Le gérant du stand de takoyaki soupira et se pencha en avant en direction de la jeune femme, laissant ses lunettes s'embuer plus encore. Il esquissa un petit sourire toujours très amical, toujours très gentil avec elle. Il tendit la main en direction de la demoiselle aux cheveux auburn pour lui tapoter gentiment la tête, laissant la jeune femme rentrer la tête dans ses épaules, un peu gênée.
«Daigakusei-chan~… Tu n'aurais pas plutôt peur d'être proche de quelqu'un. N'aurais-tu pas peur des sentiments humains ?
-Un être-humain, n'est absolument pas fiable. Je crois qu'un chien est un Homme sont plus compatible que deux Hommes ensemble, voyez ?
-Pourquoi ?
-Les êtres-humains, ils n'ont aucun scrupules à trahir les autres, parce qu'ils ne servent que leur propres intérêts.
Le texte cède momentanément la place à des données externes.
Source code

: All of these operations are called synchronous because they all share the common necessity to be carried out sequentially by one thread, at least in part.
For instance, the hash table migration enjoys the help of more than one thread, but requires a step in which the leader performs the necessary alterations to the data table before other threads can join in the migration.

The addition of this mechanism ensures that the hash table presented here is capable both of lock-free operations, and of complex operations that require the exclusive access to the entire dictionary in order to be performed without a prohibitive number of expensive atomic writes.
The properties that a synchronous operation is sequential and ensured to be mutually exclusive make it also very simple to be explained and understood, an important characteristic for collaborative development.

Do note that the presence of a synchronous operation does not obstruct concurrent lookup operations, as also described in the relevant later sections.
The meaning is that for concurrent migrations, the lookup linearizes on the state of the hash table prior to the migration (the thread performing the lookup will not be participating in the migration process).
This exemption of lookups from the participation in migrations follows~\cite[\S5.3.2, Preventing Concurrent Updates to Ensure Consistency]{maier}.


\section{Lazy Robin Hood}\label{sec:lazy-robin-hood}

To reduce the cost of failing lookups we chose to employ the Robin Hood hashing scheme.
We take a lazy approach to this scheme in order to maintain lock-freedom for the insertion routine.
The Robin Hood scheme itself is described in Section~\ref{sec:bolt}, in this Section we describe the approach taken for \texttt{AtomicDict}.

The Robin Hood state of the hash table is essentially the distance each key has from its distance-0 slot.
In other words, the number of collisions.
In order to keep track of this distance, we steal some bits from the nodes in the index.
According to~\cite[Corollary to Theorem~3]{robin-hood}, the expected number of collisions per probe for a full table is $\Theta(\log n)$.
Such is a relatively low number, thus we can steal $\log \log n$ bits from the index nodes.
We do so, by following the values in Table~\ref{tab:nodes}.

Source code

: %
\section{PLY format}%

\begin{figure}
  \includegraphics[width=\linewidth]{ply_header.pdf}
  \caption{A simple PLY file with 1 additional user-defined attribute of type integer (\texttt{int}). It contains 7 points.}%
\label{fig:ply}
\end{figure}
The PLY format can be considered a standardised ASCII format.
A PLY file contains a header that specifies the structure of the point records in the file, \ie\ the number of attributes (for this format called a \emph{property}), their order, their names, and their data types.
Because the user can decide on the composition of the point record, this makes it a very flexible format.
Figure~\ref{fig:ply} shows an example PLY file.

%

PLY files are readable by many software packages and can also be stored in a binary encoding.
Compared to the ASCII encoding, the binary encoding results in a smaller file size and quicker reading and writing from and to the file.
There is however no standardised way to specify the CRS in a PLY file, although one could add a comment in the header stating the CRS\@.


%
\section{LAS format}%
Il y a toujours, une arrière pensée, quoi qu'ils fassent. Un chien lui, il a besoin de son maître, et son maître à besoin de lui. C'est toujours réciproque et il n'y a pas de trahison possible.
-Un chien ça mord parfois. Et ça peut s'enfuir aussi.
-Mais la probabilité pour qu'un chien s'enfuit ou encore morde, et bien inférieur par rapport à la probabilité qu'une personne nous trahisse, s'en aille ou nous fasse du mal.
-Donc ?
-Donc, je cherche la bonne personne. La meilleure, celle dont j'estimerais que les probabilité qu'elle me fasse souffrir soit assez faible pour cela.
-Daigakusei-chan, serais-tu encore vierge ?
-Hé !? NAAN ! S'écria la jeune femme en se redressant soudainement, et écarquillant les yeux outrés… Mais pourquoi je réponds-moi, d'abord !? Ca ne vous regarde pas, Takoyakiya-san !
-Tu as raison. Tiens, voilà tes deux barquettes de takoyaki que tu m'as demandé.»
La jeune femme se leva du petit tabouret sur lequel elle était assise depuis qu'elle était arrivée, avant de se saisir tranquillement des deux barquettes, et de tendre l'argent dût au gérant. Elle lui fit un bref sourire un peu gêné, avant de le saluer et de lui promettre de revenir.